* **WHAT YOU NEED TO DO**
This exercise calls for retyping every line below exactly, with the images omitted.

* **DATA RECORDS**
◇ ◇ ◇ ◇ ◇ ◇ ◇

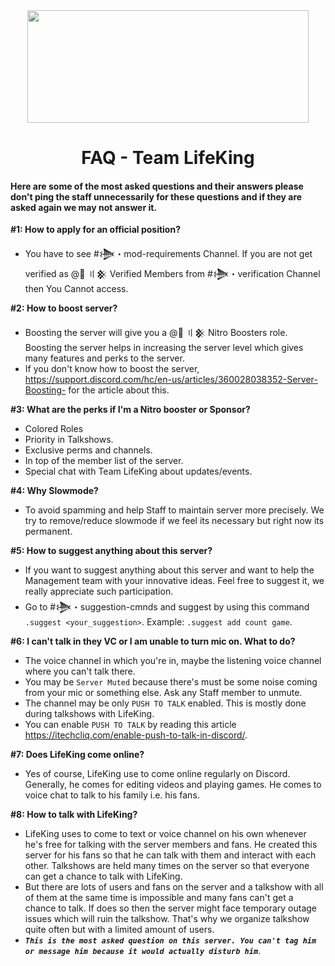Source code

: <div align="center">
<img src="https://i.imgur.com/sPXdtwJ.jpg" width="450px" height="180px" style="max-width:100%;">
<h1>FAQ - Team LifeKing</h1>
</div>

#### Here are some of the most asked questions and their answers please don't ping the staff unnecessarily for these questions and if they are asked again we may not answer it.

**#1: How to apply for an official position?**
- You have to see  #𒋨・mod-requirements  Channel. If you are not  get verified as @👫 〢𒆜 Verified Members from #𒋨・verification  Channel then You Cannot access.

**#2: How to boost server?**
- Boosting the server will give you a @💎 〢𒆜 Nitro Boosters  role. Boosting the server helps in increasing the server level which gives many features and perks to the server.
- If you don't know how to boost the server, https://support.discord.com/hc/en-us/articles/360028038352-Server-Boosting- for the article about this.

**#3: What are the perks if I'm a Nitro booster or Sponsor?**
- Colored Roles
- Priority in Talkshows.
- Exclusive perms and channels.
- In top of the member list of the server.
- Special chat with Team LifeKing about updates/events.

**#4: Why Slowmode?**
- To avoid spamming and help Staff to maintain server more precisely. We try to remove/reduce slowmode if we feel its necessary but right now its permanent.

**#5: How to suggest anything about this server?**
- If you want to suggest anything about this server and want to help the Management team with your innovative ideas. Feel free to suggest it, we really appreciate such participation.
- Go to #𒋨・suggestion-cmnds and suggest by using this command 
`.suggest <your_suggestion>`.
Example: `.suggest add count game`.

**#6: I can't talk in they VC or I am unable to turn mic on. What to do?**
- The voice channel in which you're in, maybe the listening voice channel where you can't talk there.
- You may be `Server Muted` because there's must be some noise coming from your mic or something else. Ask any Staff member to unmute.
- The channel may be only `PUSH TO TALK` enabled. This is mostly done during talkshows with LifeKing.
- You can enable `PUSH TO TALK` by reading this article https://itechcliq.com/enable-push-to-talk-in-discord/.

**#7: Does LifeKing come online?**
- Yes of course, 
LifeKing use to come online regularly on Discord. Generally, he comes for editing videos and playing games. He comes to voice chat to talk to his family i.e. his fans.

**#8: How to talk with LifeKing?**
- LifeKing uses to come to text or voice channel on his own whenever he's free for talking with the server members and fans. He created this server for his fans so that he can talk with them and interact with each other. Talkshows are held many times on the server so that everyone can get a chance to talk with LifeKing.
- But there are lots of users and fans on the server and a talkshow with all of them at the same time is impossible and many fans can't get a chance to talk. If does so then the server might face temporary outage issues which will ruin the talkshow. That's why we organize talkshow quite often but with a limited amount of users.
- ***`This is the most asked question on this server. You can't tag him or message him because it would actually disturb him`***.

◇ ◇ ◇ ◇ ◇ ◇ ◇

* **REPLY TO THE TASK**
Source code

: <div align="center">
<img src="https://i.imgur.com/sPXdtwJ.jpg" width="450px" height="180px" style="max-width:100%;">
<h1>FAQ - Team LifeKing</h1>
</div>

#### Here are some of the most asked questions and their answers please don't ping the staff unnecessarily for these questions and if they are asked again we may not answer it.

**#1: How to apply for an official position?**
- You have to see  #𒋨・mod-requirements  Channel. If you are not  get verified as @👫 〢𒆜 Verified Members from #𒋨・verification  Channel then You Cannot access.

**#2: How to boost server?**
- Boosting the server will give you a @💎 〢𒆜 Nitro Boosters  role. Boosting the server helps in increasing the server level which gives many features and perks to the server.
- If you don't know how to boost the server, https://support.discord.com/hc/en-us/articles/360028038352-Server-Boosting- for the article about this.

**#3: What are the perks if I'm a Nitro booster or Sponsor?**
- Colored Roles
- Priority in Talkshows.
- Exclusive perms and channels.
- In top of the member list of the server.
- Special chat with Team LifeKing about updates/events.

**#4: Why Slowmode?**
- To avoid spamming and help Staff to maintain server more precisely. We try to remove/reduce slowmode if we feel its necessary but right now its permanent.

**#5: How to suggest anything about this server?**
- If you want to suggest anything about this server and want to help the Management team with your innovative ideas. Feel free to suggest it, we really appreciate such participation.
- Go to #𒋨・suggestion-cmnds and suggest by using this command 
`.suggest <your_suggestion>`.
Example: `.suggest add count game`.

**#6: I can't talk in they VC or I am unable to turn mic on. What to do?**
- The voice channel in which you're in, maybe the listening voice channel where you can't talk there.
- You may be `Server Muted` because there's must be some noise coming from your mic or something else. Ask any Staff member to unmute.
- The channel may be only `PUSH TO TALK` enabled. This is mostly done during talkshows with LifeKing.
- You can enable `PUSH TO TALK` by reading this article https://itechcliq.com/enable-push-to-talk-in-discord/.

**#7: Does LifeKing come online?**
- Yes of course, 
LifeKing use to come online regularly on Discord. Generally, he comes for editing videos and playing games. He comes to voice chat to talk to his family i.e. his fans.

**#8: How to talk with LifeKing?**
- LifeKing uses to come to text or voice channel on his own whenever he's free for talking with the server members and fans. He created this server for his fans so that he can talk with them and interact with each other. Talkshows are held many times on the server so that everyone can get a chance to talk with LifeKing.
- But there are lots of users and fans on the server and a talkshow with all of them at the same time is impossible and many fans can't get a chance to talk. If does so then the server might face temporary outage issues which will ruin the talkshow. That's why we organize talkshow quite often but with a limited amount of users.
- ***`This is the most asked question on this server. You can't tag him or message him because it would actually disturb him`***.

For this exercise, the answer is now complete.